The present longitudinal cohort study was conducted using electronic health records from Cooperative of General Practitioners (COMEGEN)- a healthcare network under the Italian Ministry of Health operating in Naples. The COMEGEN database contains clinical information on over 200,000 adults. Researchers collected data from January 1, 2018, to December 31, 2022, among adults aged 18 years and older. Adults were eligible if they had neither a previous diagnosis of T2D, chronic kidney disease, or cardiovascular events, nor used aspirin before 2018.

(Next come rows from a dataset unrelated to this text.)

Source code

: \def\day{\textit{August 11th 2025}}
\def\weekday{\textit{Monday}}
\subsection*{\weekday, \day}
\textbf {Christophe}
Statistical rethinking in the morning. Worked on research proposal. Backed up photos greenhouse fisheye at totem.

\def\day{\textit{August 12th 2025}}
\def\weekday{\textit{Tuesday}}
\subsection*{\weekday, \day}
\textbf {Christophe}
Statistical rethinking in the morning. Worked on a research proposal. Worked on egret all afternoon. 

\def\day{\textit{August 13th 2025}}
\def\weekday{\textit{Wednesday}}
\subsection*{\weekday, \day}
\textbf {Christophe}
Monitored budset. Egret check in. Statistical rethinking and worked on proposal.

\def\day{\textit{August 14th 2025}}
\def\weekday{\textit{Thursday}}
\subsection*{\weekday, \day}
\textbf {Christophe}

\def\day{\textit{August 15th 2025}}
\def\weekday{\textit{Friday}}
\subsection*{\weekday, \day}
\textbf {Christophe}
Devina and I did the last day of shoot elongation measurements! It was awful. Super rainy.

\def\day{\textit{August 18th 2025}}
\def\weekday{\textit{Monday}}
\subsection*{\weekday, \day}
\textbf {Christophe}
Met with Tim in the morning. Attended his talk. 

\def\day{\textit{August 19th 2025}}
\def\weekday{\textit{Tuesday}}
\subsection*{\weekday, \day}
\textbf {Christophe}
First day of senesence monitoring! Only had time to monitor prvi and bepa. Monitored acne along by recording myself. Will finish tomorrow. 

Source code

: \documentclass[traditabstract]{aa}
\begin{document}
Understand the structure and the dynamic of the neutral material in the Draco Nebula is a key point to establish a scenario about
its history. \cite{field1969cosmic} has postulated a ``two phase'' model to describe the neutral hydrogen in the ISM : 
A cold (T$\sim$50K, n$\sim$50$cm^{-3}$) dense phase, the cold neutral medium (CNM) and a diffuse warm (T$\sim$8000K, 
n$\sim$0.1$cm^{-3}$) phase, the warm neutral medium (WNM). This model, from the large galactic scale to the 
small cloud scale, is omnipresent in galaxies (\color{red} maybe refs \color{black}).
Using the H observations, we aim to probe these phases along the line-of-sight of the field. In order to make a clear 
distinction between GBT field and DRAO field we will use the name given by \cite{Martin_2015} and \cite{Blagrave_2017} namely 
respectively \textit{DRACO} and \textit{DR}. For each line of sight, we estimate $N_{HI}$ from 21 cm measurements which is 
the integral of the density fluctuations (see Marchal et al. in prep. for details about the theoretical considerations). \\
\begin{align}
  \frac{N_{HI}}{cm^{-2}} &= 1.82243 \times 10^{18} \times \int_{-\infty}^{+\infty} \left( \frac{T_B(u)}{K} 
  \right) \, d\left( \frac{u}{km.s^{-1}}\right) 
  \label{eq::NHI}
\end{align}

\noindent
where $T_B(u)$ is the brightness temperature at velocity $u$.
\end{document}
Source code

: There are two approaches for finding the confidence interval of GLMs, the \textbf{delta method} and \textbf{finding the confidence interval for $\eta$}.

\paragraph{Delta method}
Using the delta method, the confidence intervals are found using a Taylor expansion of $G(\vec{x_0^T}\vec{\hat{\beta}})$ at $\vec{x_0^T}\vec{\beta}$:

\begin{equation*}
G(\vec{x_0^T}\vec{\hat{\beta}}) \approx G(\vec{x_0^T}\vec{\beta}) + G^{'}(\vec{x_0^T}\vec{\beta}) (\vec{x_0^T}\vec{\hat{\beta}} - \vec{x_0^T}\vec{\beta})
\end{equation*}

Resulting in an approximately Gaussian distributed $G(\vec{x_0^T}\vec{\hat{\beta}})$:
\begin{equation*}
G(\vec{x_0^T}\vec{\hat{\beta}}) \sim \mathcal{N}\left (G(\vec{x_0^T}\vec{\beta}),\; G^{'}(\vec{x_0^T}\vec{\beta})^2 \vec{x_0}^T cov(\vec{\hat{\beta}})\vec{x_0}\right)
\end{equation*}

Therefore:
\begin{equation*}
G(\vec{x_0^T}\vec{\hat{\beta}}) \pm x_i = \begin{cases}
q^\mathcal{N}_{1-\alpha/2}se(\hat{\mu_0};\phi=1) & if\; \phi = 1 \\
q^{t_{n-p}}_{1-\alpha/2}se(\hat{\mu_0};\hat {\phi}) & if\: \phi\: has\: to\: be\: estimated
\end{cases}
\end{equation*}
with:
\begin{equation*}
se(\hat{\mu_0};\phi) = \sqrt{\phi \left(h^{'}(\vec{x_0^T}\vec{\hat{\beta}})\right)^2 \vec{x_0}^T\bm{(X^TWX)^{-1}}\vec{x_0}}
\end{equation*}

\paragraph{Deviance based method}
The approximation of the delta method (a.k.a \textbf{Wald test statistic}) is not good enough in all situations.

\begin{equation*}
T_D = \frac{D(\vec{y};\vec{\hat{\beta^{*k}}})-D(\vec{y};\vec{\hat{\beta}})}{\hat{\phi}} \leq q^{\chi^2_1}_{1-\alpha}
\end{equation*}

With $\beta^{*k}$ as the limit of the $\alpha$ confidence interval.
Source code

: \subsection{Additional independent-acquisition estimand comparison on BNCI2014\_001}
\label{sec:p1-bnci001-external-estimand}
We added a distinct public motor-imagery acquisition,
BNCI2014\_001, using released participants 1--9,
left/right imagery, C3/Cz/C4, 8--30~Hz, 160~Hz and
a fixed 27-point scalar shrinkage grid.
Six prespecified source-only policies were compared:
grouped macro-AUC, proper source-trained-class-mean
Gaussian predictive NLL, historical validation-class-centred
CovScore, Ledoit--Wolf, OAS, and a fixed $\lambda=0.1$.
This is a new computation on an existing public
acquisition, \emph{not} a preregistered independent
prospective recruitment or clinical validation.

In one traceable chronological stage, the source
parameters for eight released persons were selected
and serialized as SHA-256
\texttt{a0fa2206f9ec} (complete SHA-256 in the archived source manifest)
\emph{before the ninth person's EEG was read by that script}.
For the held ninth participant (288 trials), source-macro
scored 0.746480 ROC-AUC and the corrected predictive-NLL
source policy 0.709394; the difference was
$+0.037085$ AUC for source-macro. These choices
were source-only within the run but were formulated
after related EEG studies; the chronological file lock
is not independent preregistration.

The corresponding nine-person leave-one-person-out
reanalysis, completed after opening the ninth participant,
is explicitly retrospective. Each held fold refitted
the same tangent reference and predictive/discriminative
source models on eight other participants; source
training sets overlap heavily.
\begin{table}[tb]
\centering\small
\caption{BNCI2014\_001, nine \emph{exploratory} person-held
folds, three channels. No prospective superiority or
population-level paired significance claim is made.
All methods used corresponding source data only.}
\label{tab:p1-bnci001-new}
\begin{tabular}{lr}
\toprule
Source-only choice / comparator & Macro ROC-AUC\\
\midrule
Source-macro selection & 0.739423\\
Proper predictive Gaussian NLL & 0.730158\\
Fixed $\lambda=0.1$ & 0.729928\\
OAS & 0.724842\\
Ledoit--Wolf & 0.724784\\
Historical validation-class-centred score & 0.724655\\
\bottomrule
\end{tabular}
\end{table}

The primary exposure was initiation of daily low-dose aspirin therapy (100 mg), and the primary outcome was a new diagnosis of T2D, confirmed by diagnostic codes and prescriptions. Researchers confirmed COVID-19 infections using reverse transcription polymerase chain reaction (RT-PCR) test data from the Campania Region’s official registry.

To ensure accurate comparisons between aspirin users and non-users, the researchers matched participants based on factors such as age, sex, body mass index (BMI), prediabetes status, and use of blood pressure or lipid-lowering medications. They used Cox regression to track the time until new diabetes cases appeared and plotted overall risk trends with Kaplan-Meier curves. Bleeding events were monitored throughout the study and classified as major, moderate, or minor.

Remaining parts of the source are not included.